Ultrasound is one of the innovative non-thermal techniques that is proving to be very successful in the food sector where it is actually used for freezing, cutting, drying, homogenisation, degassing, foaming, filtration and extraction processes. More recently, it has been also proposed as an alternative to heat treatments to control microbial growth [43][44][45][46]. Ultrasonic waves used in the food industry are low energy, high frequency (16–100 kHz) waves. Any type of system used for US production consists of three parts: (1) a current generator that supplies electricity at the desired frequency to the transducer; (2) a transducer or converter, which converts electrical energy into mechanical vibrations (pressure waves) that are conveyed into a probe; (3) a probe that amplifies the vibration produced forming the sonication site that can be continuous or discontinuous. Typical ultrasonic systems are the ultrasonic bath, ultrasonic probes, parallel vibrating plates and radial vibrating systems. The mechanism behind sonication is the well-known phenomenon of cavitation, i.e., the repeated creation of microbubbles inside a liquid, followed by their implosion. The pressure resulting from these implosions causes the main bactericidal effect of ultrasound, which consists of a thinning of cell membranes, localised heating and production of free radicals [43][44][45][46]. The effectiveness of the treatment depends on several factors, such as type of microorganism treated, amplitude of the ultrasonic waves, exposure/contact time, volume and composition of the food to be treated and temperature of the treatment. The literature reports that Gram-positive cells are more resistant to ultrasound than Gram-negative cells and this may be due to the structure of the cell wall. In addition, vegetative cells are more susceptible to bacterial spores. To make the action of ultrasound on microorganisms more effective, sonication is often combined with other treatments. It is common to use mild heat treatments (thermo-sonics), high pressures (mano-sonics), or both (mano–thermo-sonics) [47].

3.5. Electrolysed Water (EW)

Among the relatively new proposals, electrolytic water (EW) is attracting interest as a non-thermal technique in the food industry and agriculture. Similar to all the innovative methods mentioned above, EW is safer and more effective than traditional chemical agents, to which microorganisms are becoming increasingly resistant. In fact, it is considered as a new non-thermal and environmentally friendly sanitiser.

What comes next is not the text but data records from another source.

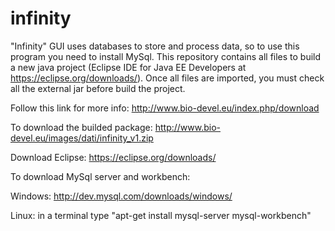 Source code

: # infinity

"Infinity" GUI uses databases to store and process data, so to use this program you need to install MySql.
This repository contains all files to build a new java project (Eclipse IDE for Java EE Developers at https://eclipse.org/downloads/).
Once all files are imported, you must check all the external jar before build the project.

Follow this link for more info:
http://www.bio-devel.eu/index.php/download

To download the builded package:
http://www.bio-devel.eu/images/dati/infinity_v1.zip

Download Eclipse:
https://eclipse.org/downloads/

To download MySql server and workbench:

Windows: http://dev.mysql.com/downloads/windows/

Linux: in a terminal type "apt-get install mysql-server mysql-workbench"
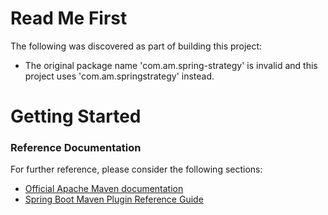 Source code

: # Read Me First
The following was discovered as part of building this project:

* The original package name 'com.am.spring-strategy' is invalid and this project uses 'com.am.springstrategy' instead.

# Getting Started

### Reference Documentation
For further reference, please consider the following sections:

* [Official Apache Maven documentation](https://maven.apache.org/guides/index.html)
* [Spring Boot Maven Plugin Reference Guide](https://docs.spring.io/spring-boot/docs/2.2.2.RELEASE/maven-plugin/)

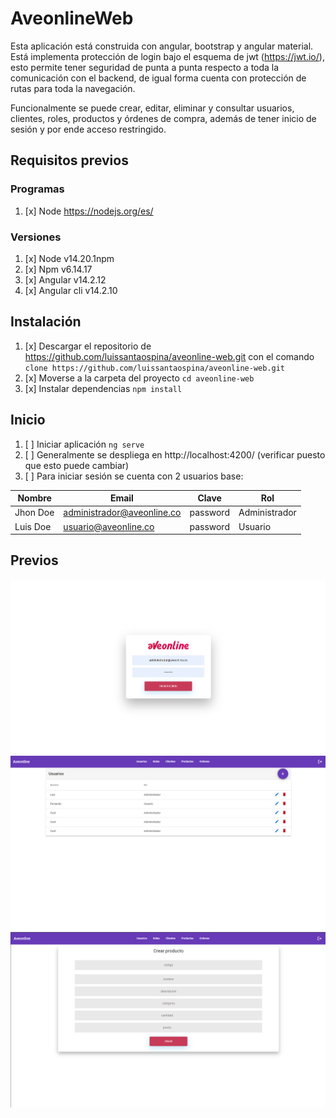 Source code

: # AveonlineWeb
Esta aplicación está construida con angular, bootstrap y angular material.
Está implementa protección de login bajo el esquema de jwt (https://jwt.io/), esto permite tener seguridad de punta a punta respecto a toda la comunicación con el backend, de igual forma cuenta con protección de rutas para toda la navegación.

Funcionalmente se puede crear, editar, eliminar y consultar usuarios, clientes, roles, productos y órdenes de compra, además de tener inicio de sesión y por ende acceso restringido.

## Requisitos previos

### Programas
1. [x] Node https://nodejs.org/es/

### Versiones
1. [x] Node v14.20.1npm
2. [x] Npm v6.14.17
3. [x] Angular v14.2.12
4. [x] Angular cli v14.2.10

## Instalación
1. [x] Descargar el repositorio de https://github.com/luissantaospina/aveonline-web.git con el comando `clone https://github.com/luissantaospina/aveonline-web.git`
2. [x] Moverse a la carpeta del proyecto `cd aveonline-web`
3. [x] Instalar dependencias `npm install`

## Inicio
1. [ ] Iniciar aplicación `ng serve`
2. [ ] Generalmente se despliega en http://localhost:4200/ (verificar puesto que esto puede cambiar)
3. [ ] Para iniciar sesión se cuenta con 2 usuarios base:

| Nombre            | Email | Clave    | Rol |
-------------------|-------|----------|----|
   | Jhon Doe          | administrador@aveonline.co | password | Administrador |
   | Luis Doe          | usuario@aveonline.co | password | Usuario |

## Previos
![login.png](src%2Fassets%2Flogin.png)
![users.png](src%2Fassets%2Fusers.png)
![create.png](src%2Fassets%2Fcreate.png)
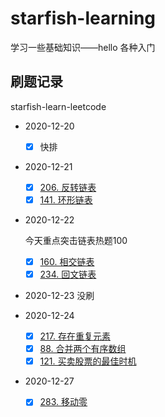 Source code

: # starfish-learning
学习一些基础知识——hello 各种入门

## 刷题记录
starfish-learn-leetcode

- 2020-12-20
  - [x] 快排  

- 2020-12-21
  - [x]  [206. 反转链表](https://leetcode-cn.com/problems/reverse-linked-list/)   
  - [x]  [141. 环形链表](https://leetcode-cn.com/problems/linked-list-cycle/)

- 2020-12-22

  今天重点突击链表热题100

  - [x] [160. 相交链表](https://leetcode-cn.com/problems/intersection-of-two-linked-lists/)
  - [x] [234. 回文链表](https://leetcode-cn.com/problems/palindrome-linked-list/)

- 2020-12-23  没刷
- 2020-12-24
  - [x] [217. 存在重复元素](https://leetcode-cn.com/problems/contains-duplicate/)
  - [x] [88. 合并两个有序数组](https://leetcode-cn.com/problems/merge-sorted-array/)
  - [x] [121. 买卖股票的最佳时机](https://leetcode-cn.com/problems/best-time-to-buy-and-sell-stock/)

- 2020-12-27
  - [x] [283. 移动零](https://leetcode-cn.com/problems/move-zeroes/)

The antimicrobial activity of EW has been widely demonstrated against various food-borne microorganisms, such as Pseudomonas aeruginosa [48][49], S. aureus [49], E. coli O157: H7 [50], S. Typhimurium [51], L. monocytogenes [50][52], Campylobacter jejuni [52] and V. parahaemolyticus [53]. It is also effective against spores, fungi and viruses present in food, environment and food processing plants. The antimicrobial activity and mechanism of action of EW against bacteria are not yet fully described. However, it is known that chlorine and reactive oxygen can break down the microbial cell membrane and cause oxidative DNA damage.
EW has various applications in the food industry; one of the most significant is in the seafood industry, although limited effectiveness in decreasing the bacterial load on seafood at room temperature has been demonstrated. The treatment of fish products with various types of EW highlights great results for microbiological quality, but also good results in inhibiting pH changes, formation of total volatile basic nitrogen (TVB-N) and activity of the enzyme polyphenol oxidase (PPO).